Description of the task
Reproduce the records below exactly, but only between the lines holding "### 3. Menu." and "Una vez que se", inclusive.

Information

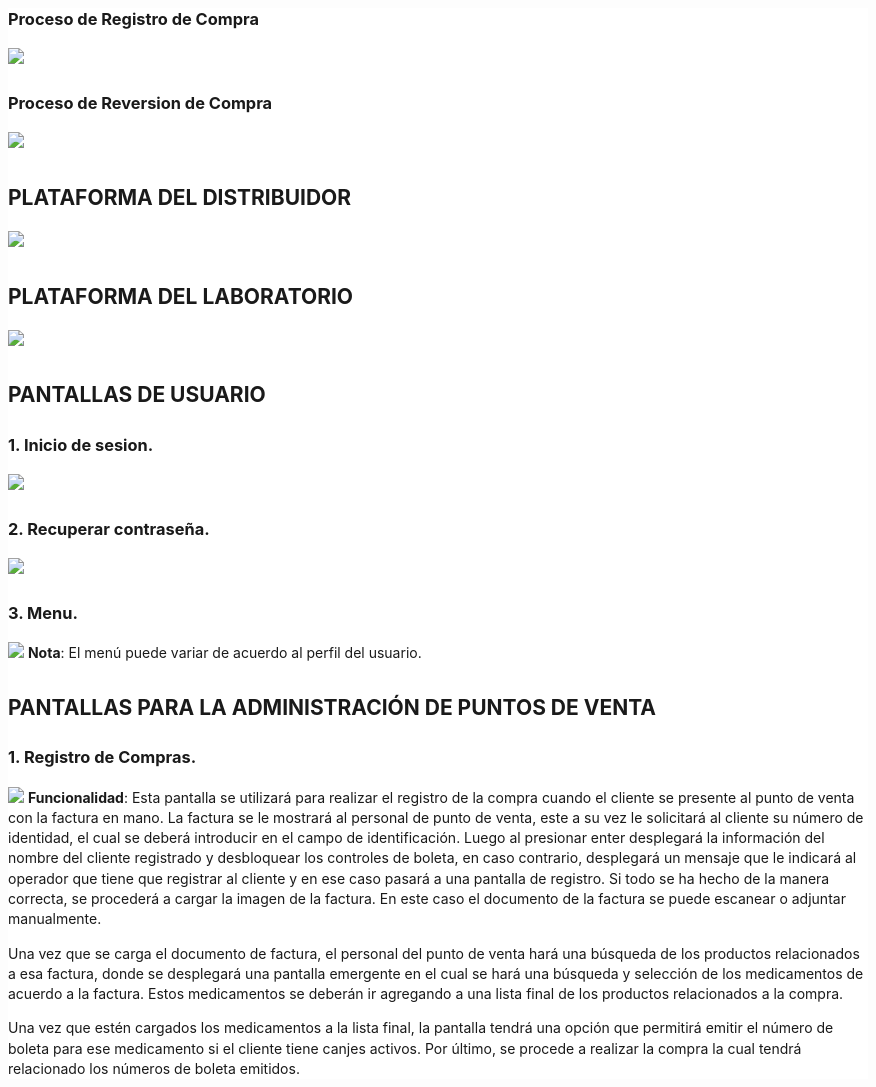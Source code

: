 ### Proceso de Registro de Compra
<img src="{{site.baseurl}}/img/1.7.png" class="proceso">

### Proceso de Reversion de Compra
<img src="{{site.baseurl}}/img/1.8.png" class="proceso">

## PLATAFORMA DEL DISTRIBUIDOR
<img src="{{site.baseurl}}/img/1.9.png" class="pantalla">

## PLATAFORMA DEL LABORATORIO
<img src="{{site.baseurl}}/img/1.10.png" class="pantalla">

## PANTALLAS DE USUARIO

### 1. Inicio de sesion.
<img src="{{site.baseurl}}/img/1.11.jpg" class="pantalla">

### 2. Recuperar contraseña.
<img src="{{site.baseurl}}/img/1.12.jpg" class="pantalla">

### 3. Menu.
<img src="{{site.baseurl}}/img/1.13.jpg" class="pantalla">
<b>Nota</b>: El menú puede variar de acuerdo al perfil del usuario.

## PANTALLAS PARA LA ADMINISTRACIÓN DE PUNTOS DE VENTA
### 1. Registro de Compras.
<img src="{{site.baseurl}}/img/1.14.jpg" class="pantalla">
<b>Funcionalidad</b>: Esta pantalla se utilizará para realizar el registro de la compra cuando el cliente se presente al punto de venta con la factura en mano. La factura se le mostrará al personal de punto de venta, este a su vez le solicitará al cliente su número de identidad, el cual se deberá introducir en el campo de identificación. Luego al presionar enter desplegará la información del nombre del cliente registrado y desbloquear los controles de boleta, en caso contrario, desplegará un mensaje que le indicará al operador que tiene que registrar al cliente y en ese caso pasará a una pantalla de registro. Si todo se ha hecho de la manera correcta, se procederá a cargar la imagen de la factura. En este caso el documento de la factura se puede escanear o adjuntar manualmente.

Una vez que se carga el documento de factura, el personal del punto de venta hará una búsqueda de los productos relacionados a esa factura, donde se desplegará una pantalla emergente en el cual se hará una búsqueda y selección de los medicamentos de acuerdo a la factura. Estos medicamentos se deberán ir agregando a una lista final de los productos relacionados a la compra.

Una vez que estén cargados los medicamentos a la lista final, la pantalla tendrá una opción que permitirá emitir el número de boleta para ese medicamento si el cliente tiene canjes activos. Por último, se procede a realizar la compra la cual tendrá relacionado los números de boleta emitidos.
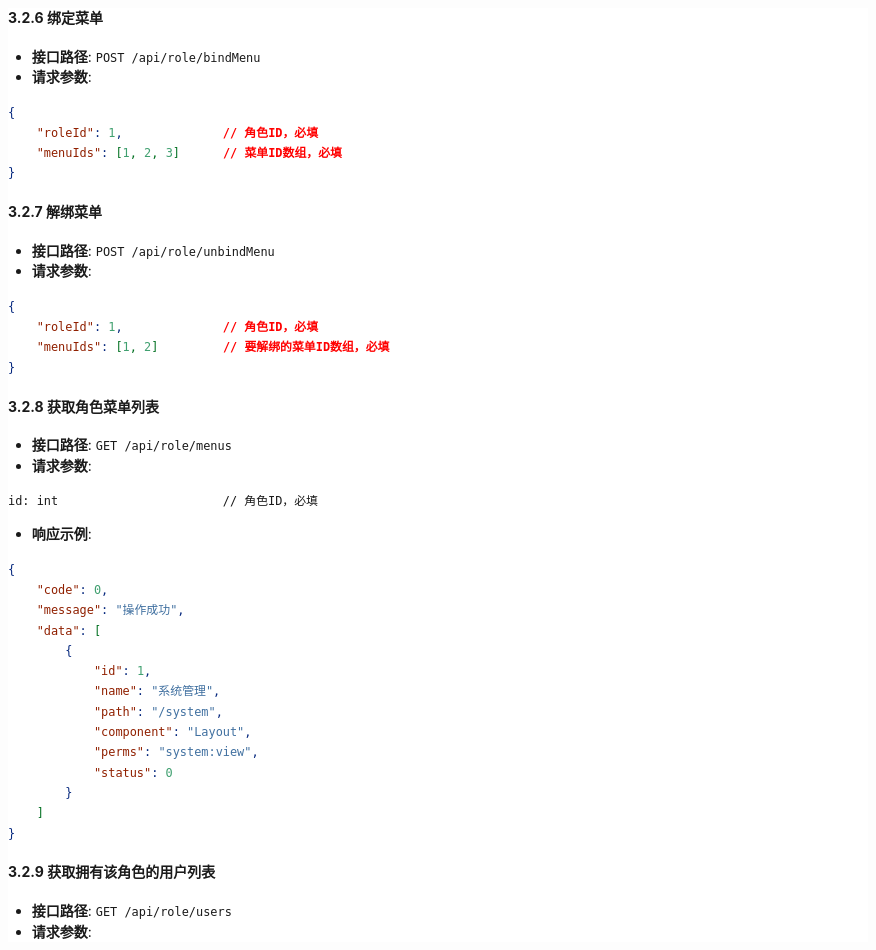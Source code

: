 #### **3.2.6 绑定菜单**

- **接口路径**: `POST /api/role/bindMenu`
- **请求参数**:

```JSON
{
    "roleId": 1,              // 角色ID，必填
    "menuIds": [1, 2, 3]      // 菜单ID数组，必填
}
```

#### **3.2.7 解绑菜单**

- **接口路径**: `POST /api/role/unbindMenu`
- **请求参数**:

```JSON
{
    "roleId": 1,              // 角色ID，必填
    "menuIds": [1, 2]         // 要解绑的菜单ID数组，必填
}
```

#### **3.2.8 获取角色菜单列表**

- **接口路径**: `GET /api/role/menus`
- **请求参数**:

```Plain Text
id: int                       // 角色ID，必填
```

- **响应示例**:

```JSON
{
    "code": 0,
    "message": "操作成功",
    "data": [
        {
            "id": 1,
            "name": "系统管理",
            "path": "/system",
            "component": "Layout",
            "perms": "system:view",
            "status": 0
        }
    ]
}
```

#### **3.2.9 获取拥有该角色的用户列表**

- **接口路径**: `GET /api/role/users`
- **请求参数**:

Output
### 3. Menu.
<img src="{{site.baseurl}}/img/1.13.jpg" class="pantalla">
<b>Nota</b>: El menú puede variar de acuerdo al perfil del usuario.

## PANTALLAS PARA LA ADMINISTRACIÓN DE PUNTOS DE VENTA
### 1. Registro de Compras.
<img src="{{site.baseurl}}/img/1.14.jpg" class="pantalla">
<b>Funcionalidad</b>: Esta pantalla se utilizará para realizar el registro de la compra cuando el cliente se presente al punto de venta con la factura en mano. La factura se le mostrará al personal de punto de venta, este a su vez le solicitará al cliente su número de identidad, el cual se deberá introducir en el campo de identificación. Luego al presionar enter desplegará la información del nombre del cliente registrado y desbloquear los controles de boleta, en caso contrario, desplegará un mensaje que le indicará al operador que tiene que registrar al cliente y en ese caso pasará a una pantalla de registro. Si todo se ha hecho de la manera correcta, se procederá a cargar la imagen de la factura. En este caso el documento de la factura se puede escanear o adjuntar manualmente.

Una vez que se carga el documento de factura, el personal del punto de venta hará una búsqueda de los productos relacionados a esa factura, donde se desplegará una pantalla emergente en el cual se hará una búsqueda y selección de los medicamentos de acuerdo a la factura. Estos medicamentos se deberán ir agregando a una lista final de los productos relacionados a la compra.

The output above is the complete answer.